Utilizzando le credenziali rubate, si sono collegati al server Azure AD Connect e hanno ottenuto l’accesso a un altro account con privilegi elevati.
L’attacco è stato in grado di progredire all’interno di Entra ID e Azure. Sono stati aggiunti diritti a un’applicazione esistente e manipolate le autorizzazioni dell’account e una progressione di privilegi ha permesso ai criminali informatici di diventare “Global Admins”, ossia amministratori generali del sistema, acquisendo diritti sulle sottoscrizioni Azure.

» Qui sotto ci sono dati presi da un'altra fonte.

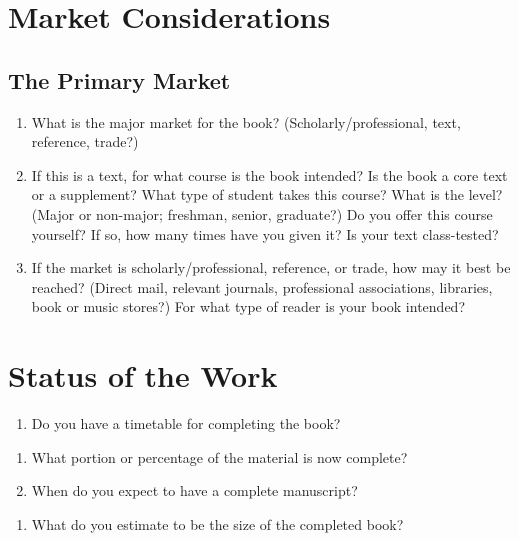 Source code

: \documentclass[10pt,dvipsnames,enabledeprecatedfontcommands]{scrartcl}
\providecommand{\tightlist}{%
  \setlength{\itemsep}{0pt}\setlength{\parskip}{0pt}}
\begin{document}
\section{Market Considerations}\label{market-considerations}

\subsection{The Primary Market}\label{the-primary-market}

\begin{enumerate}
\def\labelenumi{\arabic{enumi}.}
\item
  What is the major market for the book? (Scholarly/professional, text,
  reference, trade?)
\item
  If this is a text, for what course is the book intended? Is the book a
  core text or a supplement? What type of student takes this course?
  What is the level? (Major or non-major; freshman, senior, graduate?)
  Do you offer this course yourself? If so, how many times have you
  given it? Is your text class-tested?
\item
  If the market is scholarly/professional, reference, or trade, how may
  it best be reached? (Direct mail, relevant journals, professional
  associations, libraries, book or music stores?) For what type of
  reader is your book intended?
\end{enumerate}

\section{Status of the Work}\label{status-of-the-work}

\begin{enumerate}
\def\labelenumi{\arabic{enumi}.}
\tightlist
\item
  Do you have a timetable for completing the book?
\end{enumerate}

\begin{enumerate}
\def\labelenumi{\alph{enumi}.}
\item
  What portion or percentage of the material is now complete?
\item
  When do you expect to have a complete manuscript?
\end{enumerate}

\begin{enumerate}
\def\labelenumi{\arabic{enumi}.}
\setcounter{enumi}{1}
\tightlist
\item
  What do you estimate to be the size of the completed book?
\end{enumerate}
\end{document}
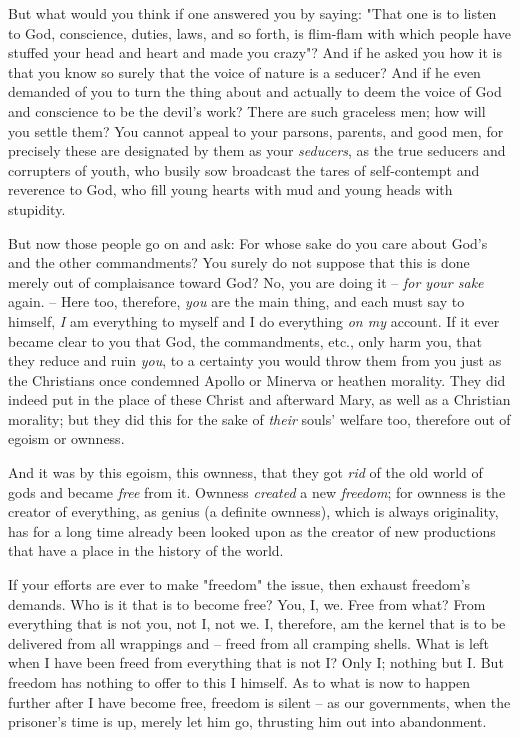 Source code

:\documentclass[a4paper]{book}
\begin{document}
But what would you think if one answered you by saying: "{}That one is to 
listen to God, conscience, duties, laws, and so forth, is flim-flam with which 
people have stuffed your head and heart and made you crazy"{}? And if he asked 
you how it is that you know so surely that the voice of nature is a seducer? 
And if he even demanded of you to turn the thing about and actually to deem 
the voice of God and conscience to be the devil's work? There are such 
graceless men; how will you settle them? You cannot appeal to your parsons, 
parents, and good men, for precisely these are designated by them as your 
\textit{seducers}, as the true seducers and corrupters of youth, who busily 
sow broadcast the tares of self-contempt and reverence to God, who fill young 
hearts with mud and young heads with stupidity.

But now those people go on and ask: For whose sake do you care about God's and 
the other commandments? You surely do not suppose that this is done merely out 
of complaisance toward God? No, you are doing it -- \textit{for your sake} 
again. -- Here too, therefore, \textit{you} are the main thing, and each must 
say to himself, \textit{I} am everything to myself and I do everything 
\textit{on my} account. If it ever became clear to you that God, the 
commandments, etc., only harm you, that they reduce and ruin \textit{you}, to 
a certainty you would throw them from you just as the Christians once 
condemned Apollo or Minerva or heathen morality. They did indeed put in the 
place of these Christ and afterward Mary, as well as a Christian morality; but 
they did this for the sake of \textit{their} souls' welfare too, therefore out 
of egoism or ownness.

And it was by this egoism, this ownness, that they got \textit{rid} of the old 
world of gods and became \textit{free} from it. Ownness \textit{created} a new 
\textit{freedom}; for ownness is the creator of everything, as genius (a 
definite ownness), which is always originality, has for a long time already 
been looked upon as the creator of new productions that have a place in the 
history of the world.

If your efforts are ever to make "{}freedom"{} the issue, then exhaust 
freedom's demands. Who is it that is to become free? You, I, we. Free from 
what? From everything that is not you, not I, not we. I, therefore, am the 
kernel that is to be delivered from all wrappings and -- freed from all 
cramping shells. What is left when I have been freed from everything that is 
not I? Only I; nothing but I. But freedom has nothing to offer to this I 
himself. As to what is now to happen further after I have become free, freedom 
is silent -- as our governments, when the prisoner's time is up, merely let 
him go, thrusting him out into abandonment.
\end{document}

Le difficoltà di rilevamento dietro agli attacchi ibridi
A rendere difficoltoso il compito degli analisti nel fermare gli attacchi ibridi è anche il modo in cui i cyber criminali aggirano la prevenzione, compromettono le identità, elevano e nascondono i privilegi per muoversi lateralmente tra i domini, spesso ad alta velocità.
In molti casi, gli strumenti di sicurezza aggiungono benzina al fuoco: secondo il rapporto State of Threat Detection condotto da Vectra AI nel 2023, in media i team SOC ricevono 4.484 avvisi al giorno e oltre due terzi di essi (67%) vengono ignorati.
Il 63% degli analisti SOC intervistati ha dichiarato che la superficie di attacco è aumentata significativamente solo negli ultimi tre anni e il 97% degli analisti teme che possa sfuggirgli un evento di sicurezza perché impegnato ad analizzare una quantità enorme di avvisi di sicurezza.
Per fermare gli attaccanti ibridi è, invece, necessario essere in grado di individuarli, dare loro priorità e fermarli una volta che sono già all’interno del sistema aziendale, indipendentemente dal luogo in cui si trovano.
La sicurezza aziendale, d’altronde, pensa in termini di singole superfici di attacco, ma gli attaccanti hanno una visione di insieme.
La maggior parte degli attacchi che analizziamo contiene una qualche forma di movimento laterale. Di regola, gli aggressori trovano il modo di spostarsi da una superficie di attacco a un’altra, di ottenere credenziali che li aiutino a mimetizzarsi o di spostarsi dove possono per imparare a conoscere l’ambiente.
Come difendersi dagli attacchi ibridi
Per affrontare in modo tempestivo ed efficace gli attacchi ibridi, il team SOC ha bisogno di un’unica cosa: chiarezza del segnale.
Per difendersi dall’esposizione a minacce sconosciute, occorre innanzitutto sapere in quali punti gli attaccanti hanno dimostrato di potersi infiltrare nell’organizzazione e applicare queste conoscenze per anticipare i rischi.
Le organizzazioni devono analizzare il traffico di rete nella sua interezza, così come il comportamento degli utenti e gli ambienti cloud, al fine di rilevare e dare priorità alle minacce informatiche nell’ambiente ibrido.
È poi fondamentale eliminare le compromissioni sconosciute, dotandosi di strumenti che permettono di rilevare quando un attaccante ibrido si è infiltrato nell’ambiente aziendale. L’assenza di queste informazioni è spesso il risultato di un numero eccessivo di strumenti isolati, che inviano segnali di rilevamento troppo numerosi e disparati agli analisti SOC.
È importante eliminare la complessità che rende più facile per gli attaccanti ibridi infiltrarsi, mimetizzarsi e avanzare all’interno dell’organizzazione senza essere visti.
Infine, occorre rilevare e risolvere rapidamente gli attacchi ibridi sconosciuti.
Sapere in che modo i criminali informatici si muovono lateralmente tra i domini per portare avanti le loro campagne di attacco è l’unico modo per fermarli e prevenire l’esfiltrazione dei dati.
Ciò è possibile solo grazie a un segnale chiaro e immediatamente azionabile, che offra ai team di sicurezza una visione unificata di tutte le macchine e gli account sospetti.